Williams/Ledger Elementary has gone back to the basics and created an etiquette after-school club to ensure their students stay in the good graces of all they encounter. Paraprofessional Edith Natividad formed the club, open to fourth and fifth graders, two years ago. With a limit of 26 students accepted, there is a waiting list to get in the club.
“It is very important with this day and time that students are taught etiquette, especially at the table, either at home and/or in a formal setting,” said second grated teacher Melanie Craig who assisted Natividad with the club this year. “We hold weekly meetings where students learn different etiquette skills. These are wonderful skills that students are not taught in academic classes, so having a club like this is very beneficial.”
The students learn how to greet each other at social settings, how to sit correctly at a dinner party, how to set a table for formal and informal settings, and how to properly drink from a cup with and without a straw.
“It is such a fun club and it taught me to have manners,” fourth grader Madden Valois said.
“This club was perfect because it taught us how to be a lady,” fourth grader A’arrah Paulk said.
Wrapping up at the end of this semester, the students’ etiquette skills were assessed by requiring them to create a proper place setting. At the school’s end-of-semester awards assembly, each successful student received a certificate of completion along with a formal plate, gold silverware and a cup to use at home.

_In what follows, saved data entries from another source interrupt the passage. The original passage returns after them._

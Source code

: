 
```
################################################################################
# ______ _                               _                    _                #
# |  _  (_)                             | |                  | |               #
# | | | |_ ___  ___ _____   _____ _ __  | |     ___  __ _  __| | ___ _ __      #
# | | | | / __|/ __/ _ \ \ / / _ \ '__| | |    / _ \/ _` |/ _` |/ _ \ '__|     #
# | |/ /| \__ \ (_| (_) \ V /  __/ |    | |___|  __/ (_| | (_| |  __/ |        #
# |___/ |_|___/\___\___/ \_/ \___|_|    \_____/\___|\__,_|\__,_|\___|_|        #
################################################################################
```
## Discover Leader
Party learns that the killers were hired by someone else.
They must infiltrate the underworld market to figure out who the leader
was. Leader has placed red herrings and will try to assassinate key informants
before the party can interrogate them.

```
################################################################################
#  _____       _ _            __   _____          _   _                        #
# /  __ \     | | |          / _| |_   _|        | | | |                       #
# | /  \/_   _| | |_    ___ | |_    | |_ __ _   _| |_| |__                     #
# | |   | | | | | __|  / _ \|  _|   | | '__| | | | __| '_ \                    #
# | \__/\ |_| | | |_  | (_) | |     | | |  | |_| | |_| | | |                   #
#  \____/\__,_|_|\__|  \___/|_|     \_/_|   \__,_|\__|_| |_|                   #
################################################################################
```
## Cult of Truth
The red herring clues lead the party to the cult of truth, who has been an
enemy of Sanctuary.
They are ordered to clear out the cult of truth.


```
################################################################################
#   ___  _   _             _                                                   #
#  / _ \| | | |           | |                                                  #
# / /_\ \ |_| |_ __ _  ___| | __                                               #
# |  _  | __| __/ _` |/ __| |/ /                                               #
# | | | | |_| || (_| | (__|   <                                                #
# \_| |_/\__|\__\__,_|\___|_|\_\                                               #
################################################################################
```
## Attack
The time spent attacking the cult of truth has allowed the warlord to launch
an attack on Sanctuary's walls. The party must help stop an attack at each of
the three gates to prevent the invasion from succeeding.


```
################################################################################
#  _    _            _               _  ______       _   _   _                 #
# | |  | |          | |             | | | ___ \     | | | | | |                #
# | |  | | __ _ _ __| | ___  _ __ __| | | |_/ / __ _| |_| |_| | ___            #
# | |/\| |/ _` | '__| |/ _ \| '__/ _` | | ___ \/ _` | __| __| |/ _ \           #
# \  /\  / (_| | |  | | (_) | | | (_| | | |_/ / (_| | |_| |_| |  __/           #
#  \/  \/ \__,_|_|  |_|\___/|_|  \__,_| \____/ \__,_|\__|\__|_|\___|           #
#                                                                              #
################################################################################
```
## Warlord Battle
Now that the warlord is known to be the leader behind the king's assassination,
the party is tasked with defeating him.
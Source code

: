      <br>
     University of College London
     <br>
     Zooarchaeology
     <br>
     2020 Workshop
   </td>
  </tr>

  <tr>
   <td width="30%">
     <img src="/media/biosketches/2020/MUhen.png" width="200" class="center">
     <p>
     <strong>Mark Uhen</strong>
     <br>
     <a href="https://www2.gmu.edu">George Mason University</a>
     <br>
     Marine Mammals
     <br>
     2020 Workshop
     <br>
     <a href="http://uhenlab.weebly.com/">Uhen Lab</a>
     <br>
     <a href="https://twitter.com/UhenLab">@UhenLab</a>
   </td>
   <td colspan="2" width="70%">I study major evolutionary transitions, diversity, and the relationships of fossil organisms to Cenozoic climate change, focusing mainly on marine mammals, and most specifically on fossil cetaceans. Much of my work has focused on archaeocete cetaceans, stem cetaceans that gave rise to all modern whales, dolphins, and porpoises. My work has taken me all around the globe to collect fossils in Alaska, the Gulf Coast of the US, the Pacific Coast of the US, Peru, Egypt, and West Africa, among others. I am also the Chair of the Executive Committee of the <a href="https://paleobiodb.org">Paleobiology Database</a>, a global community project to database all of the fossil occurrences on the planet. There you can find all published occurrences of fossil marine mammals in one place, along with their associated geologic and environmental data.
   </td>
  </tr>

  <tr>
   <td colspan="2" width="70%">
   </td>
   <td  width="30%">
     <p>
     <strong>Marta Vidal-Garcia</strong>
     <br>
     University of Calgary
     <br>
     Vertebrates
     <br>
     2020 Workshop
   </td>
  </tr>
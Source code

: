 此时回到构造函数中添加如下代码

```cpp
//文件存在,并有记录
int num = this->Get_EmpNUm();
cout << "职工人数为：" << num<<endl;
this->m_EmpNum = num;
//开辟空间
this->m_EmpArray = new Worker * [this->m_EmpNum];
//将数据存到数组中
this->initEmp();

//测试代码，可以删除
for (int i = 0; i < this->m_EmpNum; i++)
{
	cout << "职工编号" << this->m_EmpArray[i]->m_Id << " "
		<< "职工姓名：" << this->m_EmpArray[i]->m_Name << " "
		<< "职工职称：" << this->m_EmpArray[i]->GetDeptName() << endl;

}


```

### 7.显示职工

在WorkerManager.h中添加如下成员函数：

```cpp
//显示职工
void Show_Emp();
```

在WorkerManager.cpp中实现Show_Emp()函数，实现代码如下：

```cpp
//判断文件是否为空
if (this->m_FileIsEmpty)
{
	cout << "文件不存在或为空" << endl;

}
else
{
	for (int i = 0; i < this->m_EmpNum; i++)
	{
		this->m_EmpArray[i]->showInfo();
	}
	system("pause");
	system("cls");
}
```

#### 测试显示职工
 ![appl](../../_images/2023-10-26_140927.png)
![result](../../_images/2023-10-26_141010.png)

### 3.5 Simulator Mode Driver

“Several of the parents said that they were going to let their children set the table for their holiday meal. It is very valuable to reinforce at home what these students have learned in the club so it becomes a habit,” Natividad said.
According to etiquette experts, children learn good manners from their polite parents. So, parents have to set the precedent of saying ‘thank you’, even to an inanimate object like Alexa, in order to set a good example and raise well-adjusted and well-mannered children.